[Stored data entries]
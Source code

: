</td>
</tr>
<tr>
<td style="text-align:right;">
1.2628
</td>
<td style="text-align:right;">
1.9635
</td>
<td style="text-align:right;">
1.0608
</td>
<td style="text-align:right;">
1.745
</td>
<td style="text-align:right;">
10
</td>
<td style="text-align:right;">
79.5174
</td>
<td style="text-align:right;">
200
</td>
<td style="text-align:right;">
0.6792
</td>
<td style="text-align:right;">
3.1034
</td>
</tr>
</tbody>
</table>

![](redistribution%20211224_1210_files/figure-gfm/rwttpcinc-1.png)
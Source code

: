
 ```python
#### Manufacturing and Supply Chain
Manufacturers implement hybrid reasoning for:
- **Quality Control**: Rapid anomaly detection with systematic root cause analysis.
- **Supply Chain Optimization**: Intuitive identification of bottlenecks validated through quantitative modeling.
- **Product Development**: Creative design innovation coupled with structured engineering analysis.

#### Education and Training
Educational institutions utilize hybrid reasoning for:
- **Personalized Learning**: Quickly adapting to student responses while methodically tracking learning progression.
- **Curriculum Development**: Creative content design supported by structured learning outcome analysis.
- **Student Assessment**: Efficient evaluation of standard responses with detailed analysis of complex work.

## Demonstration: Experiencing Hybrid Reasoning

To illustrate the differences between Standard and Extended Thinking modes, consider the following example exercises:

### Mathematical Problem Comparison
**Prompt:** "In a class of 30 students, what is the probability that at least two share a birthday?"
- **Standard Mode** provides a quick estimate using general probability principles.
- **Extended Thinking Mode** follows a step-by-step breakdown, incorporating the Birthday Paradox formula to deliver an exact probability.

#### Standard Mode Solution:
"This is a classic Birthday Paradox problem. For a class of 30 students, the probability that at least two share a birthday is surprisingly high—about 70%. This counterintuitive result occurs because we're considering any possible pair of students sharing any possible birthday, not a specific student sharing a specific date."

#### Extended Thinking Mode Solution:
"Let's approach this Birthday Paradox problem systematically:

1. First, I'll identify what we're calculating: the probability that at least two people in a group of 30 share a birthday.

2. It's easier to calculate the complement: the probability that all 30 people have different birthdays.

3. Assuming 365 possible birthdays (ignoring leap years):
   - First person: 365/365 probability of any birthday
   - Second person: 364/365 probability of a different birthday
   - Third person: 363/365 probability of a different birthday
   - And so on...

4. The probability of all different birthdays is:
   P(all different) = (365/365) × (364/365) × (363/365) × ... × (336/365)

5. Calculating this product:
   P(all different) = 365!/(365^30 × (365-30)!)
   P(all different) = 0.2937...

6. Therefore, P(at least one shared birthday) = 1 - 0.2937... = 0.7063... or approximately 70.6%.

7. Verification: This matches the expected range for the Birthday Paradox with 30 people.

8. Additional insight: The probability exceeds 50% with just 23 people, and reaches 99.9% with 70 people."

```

_WORK ORDER_
Each line holding the word "students" must be pulled from the records.

_YOUR RESPONSE_
**Prompt:** "In a class of 30 students, what is the probability that at least two share a birthday?"
"This is a classic Birthday Paradox problem. For a class of 30 students, the probability that at least two share a birthday is surprisingly high—about 70%. This counterintuitive result occurs because we're considering any possible pair of students sharing any possible birthday, not a specific student sharing a specific date."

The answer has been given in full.